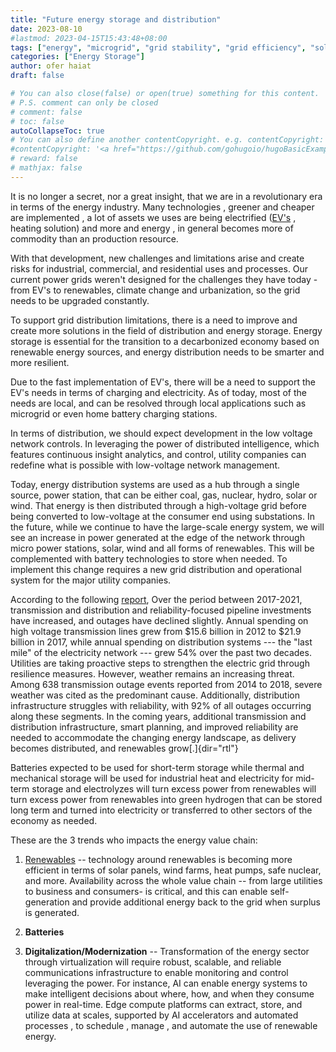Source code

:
 ```yaml
---
title: "Future energy storage and distribution"
date: 2023-08-10
#lastmod: 2023-04-15T15:43:48+08:00
tags: ["energy", "microgrid", "grid stability", "grid efficiency", "solar", "C&I", "U.S", "energy distribution", "EV", "Smart energy"]
categories: ["Energy Storage"]
author: ofer haiat
draft: false

# You can also close(false) or open(true) something for this content.
# P.S. comment can only be closed
# comment: false
# toc: false
autoCollapseToc: true
# You can also define another contentCopyright. e.g. contentCopyright: "This is another copyright."
#contentCopyright: '<a href="https://github.com/gohugoio/hugoBasicExample" rel="noopener" target="_blank">See origin</a>'
# reward: false
# mathjax: false
---
```


It is no longer a secret, nor a great insight, that we are in a
revolutionary era in terms of the energy industry. Many technologies ,
greener and cheaper are implemented , a lot of assets we uses are being
electrified
([EV's](https://www.meticulousresearch.com/product/electric-vehicle-market-5179)
, heating solution) and more and energy , in general becomes more of
commodity than an production resource.

With that development, new challenges and limitations arise and create
risks for industrial, commercial, and residential uses and processes.
Our current power grids weren't designed for the challenges they have
today - from EV's to renewables, climate change and urbanization, so the
grid needs to be upgraded constantly.

To support grid distribution limitations, there is a need to improve and
create more solutions in the field of distribution and energy storage.
Energy storage is essential for the transition to a decarbonized economy
based on renewable energy sources, and energy distribution needs to be
smarter and more resilient.

Due to the fast implementation of EV's, there will be a need to support
the EV's needs in terms of charging and electricity. As of today, most
of the needs are local, and can be resolved through local applications
such as microgrid or even home battery charging stations.

In terms of distribution, we should expect development in the low
voltage network controls. In leveraging the power of distributed
intelligence, which features continuous insight analytics, and control,
utility companies can redefine what is possible with low-voltage network
management.

Today, energy distribution systems are used as a hub through a single
source, power station, that can be either coal, gas, nuclear, hydro,
solar or wind. That energy is then distributed through a high-voltage
grid before being converted to low-voltage at the consumer end using
substations. In the future, while we continue to have the large-scale
energy system, we will see an increase in power generated at the edge of
the network through micro power stations, solar, wind and all forms of
renewables. This will be complemented with battery technologies to store
when needed. To implement this change requires a new grid distribution
and operational system for the major utility companies.

According to the following
[report](https://infrastructurereportcard.org/wp-content/uploads/2020/12/Energy-2021.pdf),
Over the period between 2017-2021, transmission and distribution and
reliability-focused pipeline investments have increased, and outages
have declined slightly. Annual spending on high voltage transmission
lines grew from \$15.6 billion in 2012 to \$21.9 billion in 2017, while
annual spending on distribution systems --- the "last mile" of the
electricity network --- grew 54% over the past two decades. Utilities
are taking proactive steps to strengthen the electric grid through
resilience measures. However, weather remains an increasing threat.
Among 638 transmission outage events reported from 2014 to 2018, severe
weather was cited as the predominant cause. Additionally, distribution
infrastructure struggles with reliability, with 92% of all outages
occurring along these segments. In the coming years, additional
transmission and distribution infrastructure, smart planning, and
improved reliability are needed to accommodate the changing energy
landscape, as delivery becomes distributed, and renewables
grow[.]{dir="rtl"}

Batteries expected to be used for short-term storage while thermal and
mechanical storage will be used for industrial heat and electricity for
mid-term storage and electrolyzes will turn excess power from renewables
will turn excess power from renewables into green hydrogen that can be
stored long term and turned into electricity or transferred to other
sectors of the economy as needed.

These are the 3 trends who impacts the energy value chain:

1.  [Renewables](https://peggysmedleyshow.com/a-primer-on-clean-energy)
    -- technology around renewables is becoming more efficient in terms
    of solar panels, wind farms, heat pumps, safe nuclear, and more.
    Availability across the whole value chain -- from large utilities to
    business and consumers- is critical, and this can enable
    self-generation and provide additional energy back to the grid when
    surplus is generated.

2.  **Batteries**

3.  **Digitalization/Modernization** -- Transformation of the energy
    sector through virtualization will require robust, scalable, and
    reliable communications infrastructure to enable monitoring and
    control leveraging the power. For instance, AI can enable energy
    systems to make intelligent decisions about where, how, and when
    they consume power in real-time. Edge compute platforms can extract,
    store, and utilize data at scales, supported by AI accelerators and
    automated processes , to schedule , manage , and automate the use of
    renewable energy.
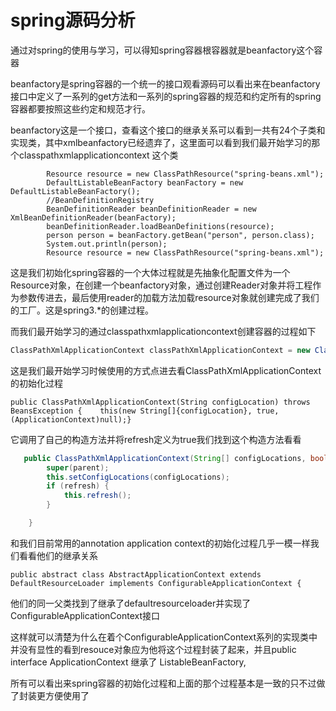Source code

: # spring源码分析

通过对spring的使用与学习，可以得知spring容器根容器就是beanfactory这个容器

beanfactory是spring容器的一个统一的接口观看源码可以看出来在beanfactory接口中定义了一系列的get方法和一系列的spring容器的规范和约定所有的spring容器都要按照这些约定和规范才行。

beanfactory这是一个接口，查看这个接口的继承关系可以看到一共有24个子类和实现类，其中xmlbeanfactory已经遗弃了，这里面可以看到我们最开始学习的那个classpathxmlapplicationcontext 这个类

```
        Resource resource = new ClassPathResource("spring-beans.xml");
        DefaultListableBeanFactory beanFactory = new DefaultListableBeanFactory();
        //BeanDefinitionRegistry
        BeanDefinitionReader beanDefinitionReader = new XmlBeanDefinitionReader(beanFactory);
        beanDefinitionReader.loadBeanDefinitions(resource);
        person person = beanFactory.getBean("person", person.class);
        System.out.println(person);
        Resource resource = new ClassPathResource("spring-beans.xml");
```

这是我们初始化spring容器的一个大体过程就是先抽象化配置文件为一个Resource对象，在创建一个beanfactory对象，通过创建Reader对象并将工程作为参数传进去，最后使用reader的加载方法加载resource对象就创建完成了我们的工厂。这是spring3.*的创建过程。

而我们最开始学习的通过classpathxmlapplicationcontext创建容器的过程如下

```java
ClassPathXmlApplicationContext classPathXmlApplicationContext = new ClassPathXmlApplicationContext("spring-beans.xml");//classPathXmlApplicationContext.refresh();person person = classPathXmlApplicationContext.getBean("person", person.class);System.out.println(person);
```

这是我们最开始学习时候使用的方式点进去看ClassPathXmlApplicationContext的初始化过程

```
public ClassPathXmlApplicationContext(String configLocation) throws BeansException {    this(new String[]{configLocation}, true, (ApplicationContext)null);}
```

它调用了自己的构造方法并将refresh定义为true我们找到这个构造方法看看

```java
   public ClassPathXmlApplicationContext(String[] configLocations, boolean refresh, @Nullable ApplicationContext parent) throws BeansException {
        super(parent);
        this.setConfigLocations(configLocations);
        if (refresh) {
            this.refresh();
        }

    }
```

和我们目前常用的annotation application context的初始化过程几乎一模一样我们看看他们的继承关系

```
public abstract class AbstractApplicationContext extends DefaultResourceLoader implements ConfigurableApplicationContext {
```

他们的同一父类找到了继承了defaultresourceloader并实现了ConfigurableApplicationContext接口

这样就可以清楚为什么在着个ConfigurableApplicationContext系列的实现类中并没有显性的看到resouce对象应为他将这个过程封装了起来，并且public interface ApplicationContext 继承了 ListableBeanFactory,

所有可以看出来spring容器的初始化过程和上面的那个过程基本是一致的只不过做了封装更方便使用了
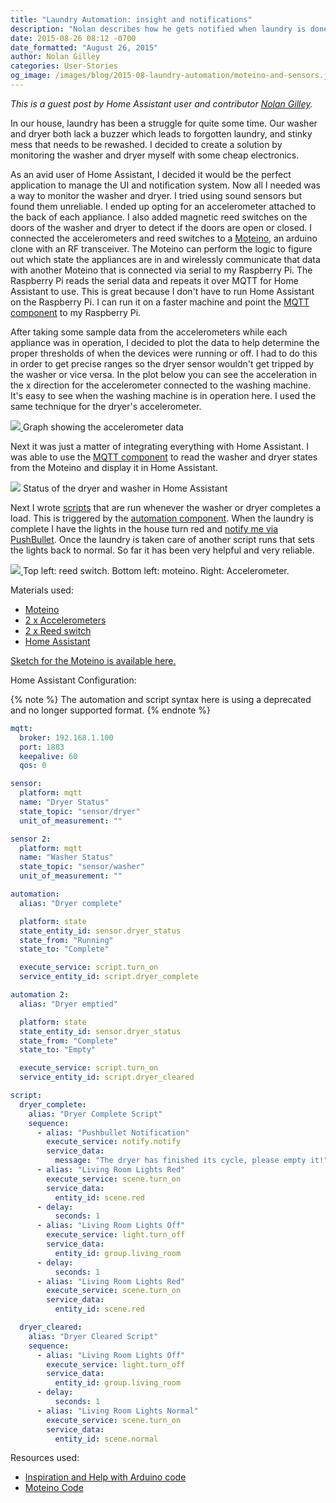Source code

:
 ```yaml
---
title: "Laundry Automation: insight and notifications"
description: "Nolan describes how he gets notified when laundry is done."
date: 2015-08-26 08:12 -0700
date_formatted: "August 26, 2015"
author: Nolan Gilley
categories: User-Stories
og_image: /images/blog/2015-08-laundry-automation/moteino-and-sensors.jpg
---
```



_This is a guest post by Home Assistant user and contributor [Nolan Gilley](https://github.com/nkgilley)._

In our house, laundry has been a struggle for quite some time.  Our washer and dryer both lack a buzzer which leads to forgotten laundry, and stinky mess that needs to be rewashed.  I decided to create a solution by monitoring the washer and dryer myself with some cheap electronics.

As an avid user of Home Assistant, I decided it would be the perfect application to manage the UI and notification system.  Now all I needed was a way to monitor the washer and dryer.  I tried using sound sensors but found them unreliable.  I ended up opting for an accelerometer attached to the back of each appliance.  I also added magnetic reed switches on the doors of the washer and dryer to detect if the doors are open or closed.  I connected the accelerometers and reed switches to a [Moteino](https://lowpowerlab.com/moteino/), an arduino clone with an RF transceiver.  The Moteino can perform the logic to figure out which state the appliances are in and wirelessly communicate that data with another Moteino that is connected via serial to my Raspberry Pi.  The Raspberry Pi reads the serial data and repeats it over MQTT for Home Assistant to use.  This is great because I don't have to run Home Assistant on the Raspberry Pi.  I can run it on a faster machine and point the [MQTT component](/integrations/mqtt/) to my Raspberry Pi.

After taking some sample data from the accelerometers while each appliance was in operation, I decided to plot the data to help determine the proper thresholds of when the devices were running or off.  I had to do this in order to get precise ranges so the dryer sensor wouldn't get tripped by the washer or vice versa.  In the plot below you can see the acceleration in the x direction for the accelerometer connected to the washing machine.   It's easy to see when the washing machine is in operation here.  I used the same technique for the dryer's accelerometer.

<p class='img'>
  <a href='/images/blog/2015-08-laundry-automation/data-graph.png'>
    <img src='/images/blog/2015-08-laundry-automation/data-graph.png' />
  </a>
  Graph showing the accelerometer data
</p>

<!--more-->

Next it was just a matter of integrating everything with Home Assistant.  I was able to use the [MQTT component](/integrations/mqtt/) to read the washer and dryer states from the Moteino and display it in Home Assistant.

<p class='img'>
  <img src='/images/blog/2015-08-laundry-automation/screenshot-ha.png' />
  Status of the dryer and washer in Home Assistant
</p>

Next I wrote [scripts](/integrations/script/) that are run whenever the washer or dryer completes a load.  This is triggered by the [automation component](/getting-started/automation/).  When the laundry is complete I have the lights in the house turn red and [notify me via PushBullet](/integrations/pushbullet).  Once the laundry is taken care of another script runs that sets the lights back to normal.  So far it has been very helpful and very reliable.

<p class='img'>
  <a href='/images/blog/2015-08-laundry-automation/moteino-and-sensors.jpg'>
    <img src='/images/blog/2015-08-laundry-automation/moteino-and-sensors.jpg' />
  </a>
  Top left: reed switch. Bottom left: moteino. Right: Accelerometer.
</p>

Materials used:

 - [Moteino](https://lowpowerlab.com/moteino/)
 - [2 x Accelerometers](https://amzn.to/2WXa2s5)
 - [2 x Reed switch](https://amzn.to/2X0ZuZ2)
 - [Home Assistant](/)

[Sketch for the Moteino is available here.](https://codebender.cc/sketch:144743)

Home Assistant Configuration:

{% note %}
The automation and script syntax here is using a deprecated and no longer supported format.
{% endnote %}

```yaml
mqtt:
  broker: 192.168.1.100
  port: 1883
  keepalive: 60
  qos: 0

sensor:
  platform: mqtt
  name: "Dryer Status"
  state_topic: "sensor/dryer"
  unit_of_measurement: ""

sensor 2:
  platform: mqtt
  name: "Washer Status"
  state_topic: "sensor/washer"
  unit_of_measurement: ""

automation:
  alias: "Dryer complete"

  platform: state
  state_entity_id: sensor.dryer_status
  state_from: "Running"
  state_to: "Complete"

  execute_service: script.turn_on
  service_entity_id: script.dryer_complete

automation 2:
  alias: "Dryer emptied"

  platform: state
  state_entity_id: sensor.dryer_status
  state_from: "Complete"
  state_to: "Empty"

  execute_service: script.turn_on
  service_entity_id: script.dryer_cleared

script:
  dryer_complete:
    alias: "Dryer Complete Script"
    sequence:
      - alias: "Pushbullet Notification"
        execute_service: notify.notify
        service_data:
          message: "The dryer has finished its cycle, please empty it!"
      - alias: "Living Room Lights Red"
        execute_service: scene.turn_on
        service_data:
          entity_id: scene.red
      - delay:
          seconds: 1
      - alias: "Living Room Lights Off"
        execute_service: light.turn_off
        service_data:
          entity_id: group.living_room
      - delay:
          seconds: 1
      - alias: "Living Room Lights Red"
        execute_service: scene.turn_on
        service_data:
          entity_id: scene.red

  dryer_cleared:
    alias: "Dryer Cleared Script"
    sequence:
      - alias: "Living Room Lights Off"
        execute_service: light.turn_off
        service_data:
          entity_id: group.living_room
      - delay:
          seconds: 1
      - alias: "Living Room Lights Normal"
        execute_service: scene.turn_on
        service_data:
          entity_id: scene.normal
```

Resources used:

 - [Inspiration and Help with Arduino code](http://www.instructables.com/id/Uber-Home-Automation-w-Arduino-Pi/step13/Washer-Dryer-Smartifier-Water-Leak-Sensor/)
 - [Moteino Code](https://github.com/LowPowerLab/RFM69/)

┄┄┄┄┄┄┄┄┄┄

*About this task:* Could you copy every line in the records that holds "comment"?

*Your solution:*
# P.S. comment can only be closed
# comment: false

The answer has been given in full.